An ontology is conceptual in that it describes the entities, or concepts, in the business domain, independently of any particular application. An application might omit some concepts that are not relevant to its use; for example, a fulfillment application only needs to know about the product and the recipient. It doesn’t need to know about the distinction between a customer and an account, and might not include any reference to those concepts at all. Conversely, the data model for such an application might include artifacts specific to fulfillment that are not even visible to the rest of the business, such as tracking information for third-party delivery services. The ontology coordinates all the data models in the enterprise to provide a big-picture view of the enterprise data landscape.

Ontology and Representation

A simple ontology is relatively easy to build; the classes correspond to types of things that are important to the business.

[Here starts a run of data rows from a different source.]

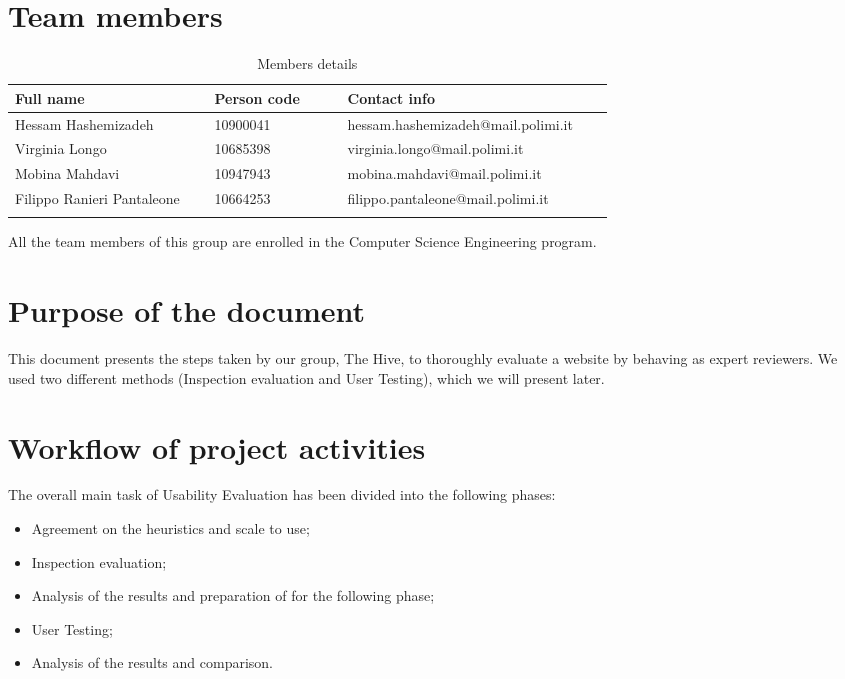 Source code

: \section{Team members}
\begin{longtable}
    {|m{0.3\linewidth}|m{0.2\linewidth}|m{0.4\linewidth}|}
            \hline
            \textbf{Full name} & \textbf{Person code} & \textbf{Contact info}\\
            \hline
            \endhead
                Hessam Hashemizadeh & 10900041 & hessam.hashemizadeh@mail.polimi.it \\
            \hline
                Virginia Longo & 10685398 & virginia.longo@mail.polimi.it \\
            \hline
                Mobina Mahdavi & 10947943 & mobina.mahdavi@mail.polimi.it \\
            \hline
                Filippo Ranieri Pantaleone & 10664253 & filippo.pantaleone@mail.polimi.it \\
            \hline
            \caption{Members details}
            \label{table:mem_details}
\end{longtable}

All the team members of this group are enrolled in the Computer Science Engineering program.

\section{Purpose of the document}
This document presents the steps taken by our group, The Hive, to thoroughly evaluate a website by behaving as expert reviewers. We used two different methods (Inspection evaluation and User Testing), which we will present later.

\pagebreak

\section{Workflow of project activities}
The overall main task of Usability Evaluation has been divided into the following phases:

\begin{itemize}
	\item Agreement on the heuristics and scale to use;
	\item Inspection evaluation;
	\item Analysis of the results and preparation of for the following phase;
	\item User Testing;
	\item Analysis of the results and comparison.
\end{itemize}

These can often be found in data dictionaries for existing systems or enterprise glossaries. The basic relationships between these things are a bit more difficult to tease out, but usually reflect relationships that are important to the business. A simple starting ontology based on this sort of enterprise research will usually have a complexity comparable to what we have in Figure 1. Even a simple ontology of this sort can provide a lot of value; the basic relationships represented in such an ontology are usually reflected in a number of data-backed systems throughout the organization. A simple ontology can act as a hub for an important subset of the data in the enterprise.

Further development of an ontology proceeds in an incremental fashion. For example, you might be able to imagine how the category “products” can have different types of products. These are distinguished not just by their names, but also by the sorts of data we use to describe them. In a bookstore example, both books and videos can be products. Books have numbers of pages, whereas videos have run times. Both of them have publication dates, though we could easily imagine products (perhaps not from a bookstore) that don’t have publication dates. We can extend an ontology in this manner to cover different details in different data sources.